Dataset entries
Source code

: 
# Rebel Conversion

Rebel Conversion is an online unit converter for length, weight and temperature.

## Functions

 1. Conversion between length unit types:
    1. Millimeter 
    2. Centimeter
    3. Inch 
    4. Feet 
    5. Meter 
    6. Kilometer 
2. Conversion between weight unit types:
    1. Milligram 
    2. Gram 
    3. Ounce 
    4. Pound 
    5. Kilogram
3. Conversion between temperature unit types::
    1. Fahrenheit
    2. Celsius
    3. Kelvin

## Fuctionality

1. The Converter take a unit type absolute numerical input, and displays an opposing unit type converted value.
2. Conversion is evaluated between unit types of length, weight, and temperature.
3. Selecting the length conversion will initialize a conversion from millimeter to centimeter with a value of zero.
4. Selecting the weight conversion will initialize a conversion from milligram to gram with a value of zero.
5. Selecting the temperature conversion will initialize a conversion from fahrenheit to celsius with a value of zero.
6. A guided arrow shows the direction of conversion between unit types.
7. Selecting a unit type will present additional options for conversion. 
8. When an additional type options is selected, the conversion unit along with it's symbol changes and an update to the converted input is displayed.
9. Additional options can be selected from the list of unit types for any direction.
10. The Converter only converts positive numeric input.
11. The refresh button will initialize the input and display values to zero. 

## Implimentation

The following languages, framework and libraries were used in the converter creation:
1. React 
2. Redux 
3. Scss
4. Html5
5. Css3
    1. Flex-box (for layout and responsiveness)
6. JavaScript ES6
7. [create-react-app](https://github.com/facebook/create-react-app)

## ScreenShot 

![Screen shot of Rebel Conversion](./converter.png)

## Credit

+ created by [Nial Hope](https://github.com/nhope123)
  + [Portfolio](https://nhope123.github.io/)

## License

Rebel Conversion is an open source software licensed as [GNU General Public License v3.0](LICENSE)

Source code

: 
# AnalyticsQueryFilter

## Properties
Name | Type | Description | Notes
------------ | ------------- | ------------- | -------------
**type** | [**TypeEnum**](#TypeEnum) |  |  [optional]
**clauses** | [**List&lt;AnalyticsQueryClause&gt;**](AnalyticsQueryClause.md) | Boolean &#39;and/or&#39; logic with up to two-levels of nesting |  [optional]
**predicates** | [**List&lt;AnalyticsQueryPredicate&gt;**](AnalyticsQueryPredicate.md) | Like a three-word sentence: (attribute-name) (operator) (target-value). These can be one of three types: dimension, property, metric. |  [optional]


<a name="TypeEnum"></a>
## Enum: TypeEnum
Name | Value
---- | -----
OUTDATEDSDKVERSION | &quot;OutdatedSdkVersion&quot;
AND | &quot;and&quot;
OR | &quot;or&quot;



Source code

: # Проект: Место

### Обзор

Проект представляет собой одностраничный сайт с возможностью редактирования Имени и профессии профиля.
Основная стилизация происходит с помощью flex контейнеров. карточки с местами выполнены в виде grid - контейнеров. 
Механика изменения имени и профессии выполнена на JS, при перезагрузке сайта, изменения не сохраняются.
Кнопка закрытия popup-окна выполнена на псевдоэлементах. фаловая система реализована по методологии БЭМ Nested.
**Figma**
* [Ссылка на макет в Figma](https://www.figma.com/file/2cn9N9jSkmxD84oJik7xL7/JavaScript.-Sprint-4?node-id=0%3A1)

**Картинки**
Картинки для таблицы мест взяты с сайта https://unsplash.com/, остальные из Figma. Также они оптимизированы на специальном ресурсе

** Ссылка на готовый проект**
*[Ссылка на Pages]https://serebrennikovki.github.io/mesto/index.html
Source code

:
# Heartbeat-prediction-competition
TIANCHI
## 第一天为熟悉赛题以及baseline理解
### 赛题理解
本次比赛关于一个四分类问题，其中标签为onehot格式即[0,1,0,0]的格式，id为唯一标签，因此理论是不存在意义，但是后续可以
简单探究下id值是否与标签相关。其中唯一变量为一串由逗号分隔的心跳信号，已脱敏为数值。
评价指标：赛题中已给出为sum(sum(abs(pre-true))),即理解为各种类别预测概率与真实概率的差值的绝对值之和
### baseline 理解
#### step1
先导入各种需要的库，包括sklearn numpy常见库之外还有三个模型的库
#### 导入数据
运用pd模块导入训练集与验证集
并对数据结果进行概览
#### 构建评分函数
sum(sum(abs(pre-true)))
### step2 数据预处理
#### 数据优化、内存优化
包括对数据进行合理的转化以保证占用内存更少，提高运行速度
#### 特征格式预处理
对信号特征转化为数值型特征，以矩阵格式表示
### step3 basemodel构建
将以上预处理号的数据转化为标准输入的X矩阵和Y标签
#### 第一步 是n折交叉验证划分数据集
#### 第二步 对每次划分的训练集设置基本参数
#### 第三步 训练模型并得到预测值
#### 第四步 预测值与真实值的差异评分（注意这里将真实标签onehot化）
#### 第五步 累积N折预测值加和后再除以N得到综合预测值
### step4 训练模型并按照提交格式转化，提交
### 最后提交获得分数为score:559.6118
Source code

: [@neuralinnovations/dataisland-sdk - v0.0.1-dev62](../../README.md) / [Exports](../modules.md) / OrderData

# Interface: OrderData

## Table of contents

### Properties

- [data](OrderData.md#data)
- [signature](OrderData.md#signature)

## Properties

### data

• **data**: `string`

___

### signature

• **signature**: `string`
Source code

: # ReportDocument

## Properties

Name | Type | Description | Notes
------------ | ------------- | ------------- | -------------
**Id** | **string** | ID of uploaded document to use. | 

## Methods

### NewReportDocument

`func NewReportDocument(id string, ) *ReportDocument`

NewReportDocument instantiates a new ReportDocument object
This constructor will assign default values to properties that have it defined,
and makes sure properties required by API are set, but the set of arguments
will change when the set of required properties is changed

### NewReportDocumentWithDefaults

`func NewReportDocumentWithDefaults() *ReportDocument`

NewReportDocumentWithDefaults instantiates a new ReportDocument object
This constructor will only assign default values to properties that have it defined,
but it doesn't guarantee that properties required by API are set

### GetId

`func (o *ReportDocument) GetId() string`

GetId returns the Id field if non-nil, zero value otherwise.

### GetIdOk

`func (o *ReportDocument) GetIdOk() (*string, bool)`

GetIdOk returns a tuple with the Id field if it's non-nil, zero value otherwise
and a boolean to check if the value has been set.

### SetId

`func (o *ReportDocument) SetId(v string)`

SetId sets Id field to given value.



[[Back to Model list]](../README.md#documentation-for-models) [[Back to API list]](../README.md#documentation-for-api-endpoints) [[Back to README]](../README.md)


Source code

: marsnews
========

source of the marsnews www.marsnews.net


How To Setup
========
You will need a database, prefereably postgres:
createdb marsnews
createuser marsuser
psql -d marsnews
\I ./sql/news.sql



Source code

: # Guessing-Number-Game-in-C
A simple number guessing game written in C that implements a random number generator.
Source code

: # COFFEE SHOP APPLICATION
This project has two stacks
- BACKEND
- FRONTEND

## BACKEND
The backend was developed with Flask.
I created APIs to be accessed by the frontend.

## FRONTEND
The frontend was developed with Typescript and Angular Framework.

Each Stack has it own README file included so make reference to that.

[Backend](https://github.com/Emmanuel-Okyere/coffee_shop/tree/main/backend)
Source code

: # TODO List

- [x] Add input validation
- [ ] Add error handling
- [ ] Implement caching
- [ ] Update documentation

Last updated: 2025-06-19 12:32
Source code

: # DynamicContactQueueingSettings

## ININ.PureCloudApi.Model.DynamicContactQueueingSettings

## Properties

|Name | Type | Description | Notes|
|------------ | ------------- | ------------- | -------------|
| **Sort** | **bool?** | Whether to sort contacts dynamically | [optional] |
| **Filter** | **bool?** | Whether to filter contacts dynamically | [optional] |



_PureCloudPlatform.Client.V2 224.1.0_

* WHAT THE TASK REQUIRES *
Would you write out all of the data exactly as given?

* TASK ANSWER *
Source code

: 
# Rebel Conversion

Rebel Conversion is an online unit converter for length, weight and temperature.

## Functions

 1. Conversion between length unit types:
    1. Millimeter 
    2. Centimeter
    3. Inch 
    4. Feet 
    5. Meter 
    6. Kilometer 
2. Conversion between weight unit types:
    1. Milligram 
    2. Gram 
    3. Ounce 
    4. Pound 
    5. Kilogram
3. Conversion between temperature unit types::
    1. Fahrenheit
    2. Celsius
    3. Kelvin

## Fuctionality

1. The Converter take a unit type absolute numerical input, and displays an opposing unit type converted value.
2. Conversion is evaluated between unit types of length, weight, and temperature.
3. Selecting the length conversion will initialize a conversion from millimeter to centimeter with a value of zero.
4. Selecting the weight conversion will initialize a conversion from milligram to gram with a value of zero.
5. Selecting the temperature conversion will initialize a conversion from fahrenheit to celsius with a value of zero.
6. A guided arrow shows the direction of conversion between unit types.
7. Selecting a unit type will present additional options for conversion. 
8. When an additional type options is selected, the conversion unit along with it's symbol changes and an update to the converted input is displayed.
9. Additional options can be selected from the list of unit types for any direction.
10. The Converter only converts positive numeric input.
11. The refresh button will initialize the input and display values to zero. 

## Implimentation

The following languages, framework and libraries were used in the converter creation:
1. React 
2. Redux 
3. Scss
4. Html5
5. Css3
    1. Flex-box (for layout and responsiveness)
6. JavaScript ES6
7. [create-react-app](https://github.com/facebook/create-react-app)

## ScreenShot 

![Screen shot of Rebel Conversion](./converter.png)

## Credit

+ created by [Nial Hope](https://github.com/nhope123)
  + [Portfolio](https://nhope123.github.io/)

## License

Rebel Conversion is an open source software licensed as [GNU General Public License v3.0](LICENSE)

Source code

: 
# AnalyticsQueryFilter

## Properties
Name | Type | Description | Notes
------------ | ------------- | ------------- | -------------
**type** | [**TypeEnum**](#TypeEnum) |  |  [optional]
**clauses** | [**List&lt;AnalyticsQueryClause&gt;**](AnalyticsQueryClause.md) | Boolean &#39;and/or&#39; logic with up to two-levels of nesting |  [optional]
**predicates** | [**List&lt;AnalyticsQueryPredicate&gt;**](AnalyticsQueryPredicate.md) | Like a three-word sentence: (attribute-name) (operator) (target-value). These can be one of three types: dimension, property, metric. |  [optional]


<a name="TypeEnum"></a>
## Enum: TypeEnum
Name | Value
---- | -----
OUTDATEDSDKVERSION | &quot;OutdatedSdkVersion&quot;
AND | &quot;and&quot;
OR | &quot;or&quot;



Source code

: # Проект: Место

### Обзор

Проект представляет собой одностраничный сайт с возможностью редактирования Имени и профессии профиля.
Основная стилизация происходит с помощью flex контейнеров. карточки с местами выполнены в виде grid - контейнеров. 
Механика изменения имени и профессии выполнена на JS, при перезагрузке сайта, изменения не сохраняются.
Кнопка закрытия popup-окна выполнена на псевдоэлементах. фаловая система реализована по методологии БЭМ Nested.
**Figma**
* [Ссылка на макет в Figma](https://www.figma.com/file/2cn9N9jSkmxD84oJik7xL7/JavaScript.-Sprint-4?node-id=0%3A1)

**Картинки**
Картинки для таблицы мест взяты с сайта https://unsplash.com/, остальные из Figma. Также они оптимизированы на специальном ресурсе

** Ссылка на готовый проект**
*[Ссылка на Pages]https://serebrennikovki.github.io/mesto/index.html
Source code

:
# Heartbeat-prediction-competition
TIANCHI
## 第一天为熟悉赛题以及baseline理解
### 赛题理解
本次比赛关于一个四分类问题，其中标签为onehot格式即[0,1,0,0]的格式，id为唯一标签，因此理论是不存在意义，但是后续可以
简单探究下id值是否与标签相关。其中唯一变量为一串由逗号分隔的心跳信号，已脱敏为数值。
评价指标：赛题中已给出为sum(sum(abs(pre-true))),即理解为各种类别预测概率与真实概率的差值的绝对值之和
### baseline 理解
#### step1
先导入各种需要的库，包括sklearn numpy常见库之外还有三个模型的库
#### 导入数据
运用pd模块导入训练集与验证集
并对数据结果进行概览
#### 构建评分函数
sum(sum(abs(pre-true)))
### step2 数据预处理
#### 数据优化、内存优化
包括对数据进行合理的转化以保证占用内存更少，提高运行速度
#### 特征格式预处理
对信号特征转化为数值型特征，以矩阵格式表示
### step3 basemodel构建
将以上预处理号的数据转化为标准输入的X矩阵和Y标签
#### 第一步 是n折交叉验证划分数据集
#### 第二步 对每次划分的训练集设置基本参数
#### 第三步 训练模型并得到预测值
#### 第四步 预测值与真实值的差异评分（注意这里将真实标签onehot化）
#### 第五步 累积N折预测值加和后再除以N得到综合预测值
### step4 训练模型并按照提交格式转化，提交
### 最后提交获得分数为score:559.6118
Source code

: [@neuralinnovations/dataisland-sdk - v0.0.1-dev62](../../README.md) / [Exports](../modules.md) / OrderData

# Interface: OrderData

## Table of contents

### Properties

- [data](OrderData.md#data)
- [signature](OrderData.md#signature)

## Properties

### data

• **data**: `string`

___

### signature

• **signature**: `string`
Source code

: # ReportDocument

## Properties

Name | Type | Description | Notes
------------ | ------------- | ------------- | -------------
**Id** | **string** | ID of uploaded document to use. | 

## Methods

### NewReportDocument

`func NewReportDocument(id string, ) *ReportDocument`

NewReportDocument instantiates a new ReportDocument object
This constructor will assign default values to properties that have it defined,
and makes sure properties required by API are set, but the set of arguments
will change when the set of required properties is changed

### NewReportDocumentWithDefaults

`func NewReportDocumentWithDefaults() *ReportDocument`

NewReportDocumentWithDefaults instantiates a new ReportDocument object
This constructor will only assign default values to properties that have it defined,
but it doesn't guarantee that properties required by API are set

### GetId

`func (o *ReportDocument) GetId() string`

GetId returns the Id field if non-nil, zero value otherwise.

### GetIdOk

`func (o *ReportDocument) GetIdOk() (*string, bool)`

GetIdOk returns a tuple with the Id field if it's non-nil, zero value otherwise
and a boolean to check if the value has been set.

### SetId

`func (o *ReportDocument) SetId(v string)`

SetId sets Id field to given value.



[[Back to Model list]](../README.md#documentation-for-models) [[Back to API list]](../README.md#documentation-for-api-endpoints) [[Back to README]](../README.md)


Source code

: marsnews
========

source of the marsnews www.marsnews.net


How To Setup
========
You will need a database, prefereably postgres:
createdb marsnews
createuser marsuser
psql -d marsnews
\I ./sql/news.sql



Source code

: # Guessing-Number-Game-in-C
A simple number guessing game written in C that implements a random number generator.
Source code

: # COFFEE SHOP APPLICATION
This project has two stacks
- BACKEND
- FRONTEND

## BACKEND
The backend was developed with Flask.
I created APIs to be accessed by the frontend.

## FRONTEND
The frontend was developed with Typescript and Angular Framework.

Each Stack has it own README file included so make reference to that.

[Backend](https://github.com/Emmanuel-Okyere/coffee_shop/tree/main/backend)
Source code

: # TODO List

- [x] Add input validation
- [ ] Add error handling
- [ ] Implement caching
- [ ] Update documentation

Last updated: 2025-06-19 12:32
Source code

: # DynamicContactQueueingSettings

## ININ.PureCloudApi.Model.DynamicContactQueueingSettings

## Properties

|Name | Type | Description | Notes|
|------------ | ------------- | ------------- | -------------|
| **Sort** | **bool?** | Whether to sort contacts dynamically | [optional] |
| **Filter** | **bool?** | Whether to filter contacts dynamically | [optional] |



_PureCloudPlatform.Client.V2 224.1.0_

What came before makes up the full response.